6.3 -- proposal for (informal) dataset semantics

On Fri, 2012-04-27 at 14:15 +0100, Andy Seaborne wrote:
...
> >> This is a strong argument for a two strand approach:
...
> > Agreed, with the caveat that "minimal" may (and probably does) include
> > going a bit beyond what everyone considers "safe" and "tested" as of
> > today.
> 
> Could you expand on that...?    ...  You touched on this a few times 
> in different places but I'd find it useful to have a consolidated view 
> from you.

Yes.   Here's the complete design, below.  I'll call it "6.3".  I think
partial-graph semantics, which the group seems to prefer, are much more
like quads, so I formulated it in those terms.  I think it came out
pretty nicely.

Rather than argue now why each of these elements is necessary, I'll wait
and see if there are any bits you think we should put off to Part 2.

   -- Sandro

========


1.  An RDF Dataset is a set of Dataset Entries, where each Dataset
    Entry is either an RDF Triple or an RDF "Quad".  An RDF Quads is
    formed by pairing an RDF Triple with another RDF Term, called the
    Quad's "graph label" (or just "label").  The label is an RDF blank
    node or an RDF IRI-labeled node.

    The set of Triples (not in Quads) in the dataset is called the
    dataset's "default graph".  The set of Triples used in quads with
    a particular label in a dataset is called the "named graph"
    associated with that label.  The set of triples which are in the
    default graph or in any named graph is called the "union graph".

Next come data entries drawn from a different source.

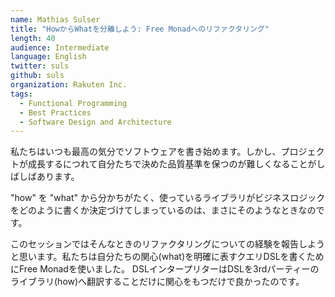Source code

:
 ```yaml
---
name: Mathias Sulser
title: "HowからWhatを分離しよう: Free Monadへのリファクタリング"
length: 40
audience: Intermediate
language: English
twitter: suls
github: suls
organization: Rakuten Inc.
tags:
  - Functional Programming
  - Best Practices
  - Software Design and Architecture
---
```

私たちはいつも最高の気分でソフトウェアを書き始めます。しかし、プロジェクトが成長するにつれて自分たちで決めた品質基準を保つのが難しくなることがしばしばあります。

"how" を "what" から分かちがたく、使っているライブラリがビジネスロジックをどのように書くか決定づけてしまっているのは、まさにそのようなときなのです。

このセッションではそんなときのリファクタリングについての経験を報告しようと思います。私たちは自分たちの関心(what)を明確に表すクエリDSLを書くためにFree Monadを使いました。
DSLインタープリターはDSLを3rdパーティーのライブラリ(how)へ翻訳することだけに関心をもつだけで良かったのです。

    Comments: I believe this definition is formally equivalent to the
    SPARQL definitions and the one in our draft, except (1) some minor
    terminology, (2) allowing blank nodes as graph labels, and (3)
    allowing blank nodes to be shared between the graphs.  I'm not
    attached to this formulation; I just needed some way to convey how
    blank nodes can be shared, and after experimenting a bit, quads
    seemed like the best way to think about it.
    
    I expect the idea of allowing blank nodes to be used as graph labels
    to be controversial, but I think it's important for convenience
    and to clarify the semantics in the face of possible dereference
    operations.  I understand it presents some issues, including
    SPARQL compatibility.  I propose we consider this AT RISK through
    CR and see how those issues pan out.

2.  Any dataset can be serialized in TriG, N-Quads, or potentially
    other languages.  For example, the TriG Document:

       { <a> <b> <c> }
       <g1> { <a> <b> <c>, <d> }
       _:x { _:x <b> 1 }

    is a serialization of the same dataset as the N-Quads document:

       <a> <b> <c>.
       <a> <b> <c> <g1>.
       <a> <b> <d> <g1>.
       _:x <b> "1"^^<http://www.w3.org/2001/XMLSchema#integer> _:x

    I propose we issue specs for both TriG and N-Quads to help clarify
    what is syntax and what is semantics, and because people seem to
    like both formats.

3.  Datasets have truth values, like RDF Graphs.  A dataset may be
    said to "hold" or to be "true".  Within a system (or potentially
    on the open Web) a dataset may be "asserted", and there may be
    logical consequences from this.  Datasets may entail each other,
    much as RDF Graphs may entail each other, and may be logically
    consistent or inconsistent, much as RDF Graphs may be logically
    consistent or inconsistent.

4.  A Dataset is true if and only if (1) its default graph is true
    (according to the normal RDF semantics) and (2) all of its quads
    are true.  A quad is true if and only if (1) its label denotes
    something (a "graph resource") which can conceptually "contain"
    RDF Triples, and (2) that graph resource conceptually "contains"
    at least the quad's Triple.

5.  We do not define standard types of graph resources, leaving this
    open for research and future standards work.  These types can be
    defined so they constrain what it means for a triple to be
    "contained" by a graph resource of this type.  For example, one
    could define these classes:

       eg:Graph - the class of RDF Graphs.  For the dataset semantics,
       a Triple is "contained" in exactly those cases where it is in
       the graph, as per RDF Semantics.  From this definition, it
       follows that being "contained" cannot change over time, and two
       graph resources which are of type eg:Graph and are known to
       contain exactly the same triples are in fact the same graph
       resource.

       eg:Feed - the class of Web pages which serve only RDF and are
       updated to reflect changing circumstances.  For the dataset
       semantics, a Triple is "contained" if, in some time window, all
       successful dereferences of the Feed's URL produce a
       serialization of an RDF Graph which contains the triple.  A
       dataset using graph resources which are instance of eg:Feed
       would be time dependent, much like a FOAF file which uses the
       foaf:age predicate is time dependent.

======

That's it.   (Unless I've forgotten something....)

 

Received on Friday, 27 April 2012 17:40:39 UTC